A grey card will not help you much; the coloured lights will throw off any auto white balance, and if you're adjusting manually, you'll still need to account for what coloured light was actually there, which will change from photo to photo.
You're more like to want to reproduce the colours well, which means balancing for the bulbs behind the coloured gels/filters, which often overwhelm the background light (but will depend on the venue). If the background light is particularly bright, this means you've got a bit of a problem, as it probably doesn't match the bulbs in the coloured lights, and you'll have to compromise at something that doesn't make the background balance unnatural, but still renders the colours well.
All that said, a quick and dirty method to get you in the ballpark: Take two pictures, one at tungsten (or slightly higher; say 3500K) and one at daylight. Compare them to see if one looks especially blue or especially orange, and pick the other one. If you can't decide, pick an in-between value like 4500K.
The reasoning is that the lights behind the gels/filters are likely to be very close to one of those values.
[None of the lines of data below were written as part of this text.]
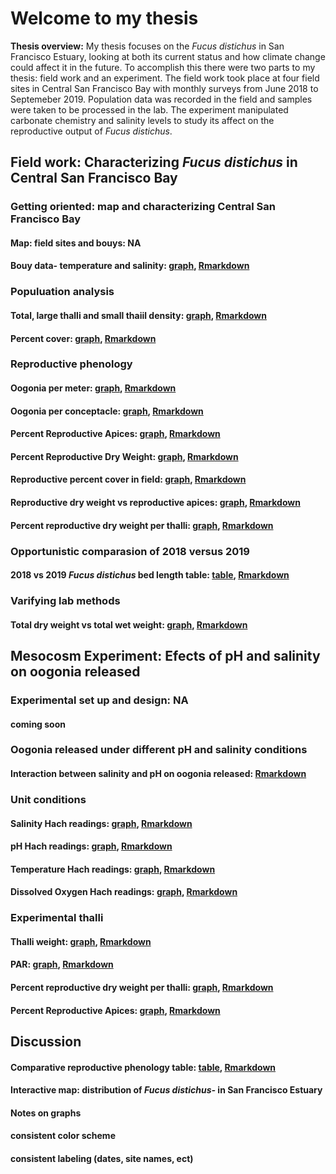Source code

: # Welcome to my thesis

**Thesis overview:** My thesis focuses on the _Fucus distichus_ in San Francisco Estuary, looking at both its current status and how climate change could affect it in the future. To accomplish this there were two parts to my thesis: field work and an experiment. The field work took place at four field sites in Central San Francisco Bay with monthly surveys from June 2018 to Septemeber 2019. Population data was recorded in the field and samples were taken to be processed in the lab. The experiment manipulated carbonate chemistry and salinity levels to study its affect on the reproductive output of _Fucus distichus_.


## Field work: Characterizing *Fucus distichus* in Central San Francisco Bay

### Getting oriented: map and characterizing Central San Francisco Bay
#### Map: field sites and bouys: NA
#### Bouy data- temperature and salinity: [graph](https://cmwegener.github.io/thesis/bouy_data_all.png), [Rmarkdown](https://cmwegener.github.io/thesis/bouy_data_all.html)

### Populuation analysis
#### Total, large thalli and small thaiil density: [graph](https://cmwegener.github.io/thesis/density_graph.png), [Rmarkdown](https://cmwegener.github.io/thesis/all_density.html)
#### Percent cover: [graph](https://cmwegener.github.io/thesis/percentcover.png), [Rmarkdown](https://cmwegener.github.io/thesis/percentcover.html)

### Reproductive phenology
#### Oogonia per meter: [graph](https://cmwegener.github.io/thesis/oogonia_per_meter.png), [Rmarkdown](https://cmwegener.github.io/thesis/oogonia_per_meter.html)
#### Oogonia per conceptacle: [graph](https://cmwegener.github.io/thesis/oogonia_per_conceptacle.png), [Rmarkdown](https://cmwegener.github.io/thesis/oogonia_per_conceptacle.html)
#### Percent Reproductive Apices: [graph](https://cmwegener.github.io/thesis/percent_ra.png), [Rmarkdown](https://cmwegener.github.io/thesis/percent_ra.html)
#### Percent Reproductive Dry Weight: [graph](https://cmwegener.github.io/thesis/percent_repro_dryweight.png), [Rmarkdown](https://cmwegener.github.io/thesis/percent_repro_dryweight.html)
#### Reproductive percent cover in field: [graph](https://cmwegener.github.io/thesis/repro_state.png), [Rmarkdown](https://cmwegener.github.io/thesis/repro_state.html)
#### Reproductive dry weight vs reproductive apices: [graph](https://cmwegener.github.io/thesis/drw_vs_ra.png), [Rmarkdown](https://cmwegener.github.io/thesis/drw_vs_ra.html)
#### Percent reproductive dry weight per thalli: [graph](https://cmwegener.github.io/thesis/percent_dwr.png), [Rmarkdown](https://cmwegener.github.io/thesis/percent_dwr.html)

### Opportunistic comparasion of 2018 versus 2019
#### 2018 vs 2019 *Fucus distichus* bed length table: [table](https://cmwegener.github.io/thesis/length_table_pic.html), [Rmarkdown](https://cmwegener.github.io/thesis/length_table.html)

### Varifying lab methods
#### Total dry weight vs total wet weight: [graph](https://cmwegener.github.io/thesis/dwt_vs_wwt.png), [Rmarkdown](https://cmwegener.github.io/thesis/dwt_vs_wwt.html)


## Mesocosm Experiment: Efects of pH and salinity on oogonia released 

### Experimental set up and design: NA
#### coming soon

### Oogonia released under different pH and salinity conditions
#### Interaction between salinity and pH on oogonia released: [Rmarkdown](https://cmwegener.github.io/thesis/exp_3d_plot.html)

### Unit conditions
#### Salinity Hach readings: [graph](https://cmwegener.github.io/thesis/salinity_hach.png), [Rmarkdown](https://cmwegener.github.io/thesis/salinity_hach.html)
#### pH Hach readings: [graph](https://cmwegener.github.io/thesis/ph_hach.png), [Rmarkdown](https://cmwegener.github.io/thesis/ph_hach.html)
#### Temperature Hach readings: [graph](https://cmwegener.github.io/thesis/temp_hach.png), [Rmarkdown](https://cmwegener.github.io/thesis/temp_hach.html)
#### Dissolved Oxygen Hach readings: [graph](https://cmwegener.github.io/thesis/do_hach.png), [Rmarkdown](https://cmwegener.github.io/thesis/do_hach.html)

### Experimental thalli
#### Thalli weight: [graph](https://cmwegener.github.io/thesis/thalli_weight.png), [Rmarkdown](https://cmwegener.github.io/thesis/thalli_weight.html)
#### PAR: [graph](https://cmwegener.github.io/thesis/par.png), [Rmarkdown](https://cmwegener.github.io/thesis/par.html)
#### Percent reproductive dry weight per thalli: [graph](https://cmwegener.github.io/thesis/exp_percent_dwrpng), [Rmarkdown](https://cmwegener.github.io/thesis/exp_percent_dwr.html)
#### Percent Reproductive Apices: [graph](https://cmwegener.github.io/thesis/exp_percent_ra.png), [Rmarkdown](https://cmwegener.github.io/thesis/exp_percent_ra.html)


## Discussion
#### Comparative reproductive phenology table: [table](https://cmwegener.github.io/thesis/phenology_table_pic.html), [Rmarkdown](https://cmwegener.github.io/thesis/phenology_table.html)
#### Interactive map: distribution of _Fucus distichus-_ in San Francisco Estuary


#### Notes on graphs
#### consistent color scheme
#### consistent labeling (dates, site names, ect)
With all the coloured light around, it's not going to matter as much, and if you need to do subtle tweaks in post, this gets you more than close enough.
I strongly suspect you won't need to tweak WB subtly in post, and will be more worried about bringing out the colours. Even then I wouldn't feel bound by any sort of objective accuracy; it's often the feeling of these situations that's the important thing, and they often feel exaggerated.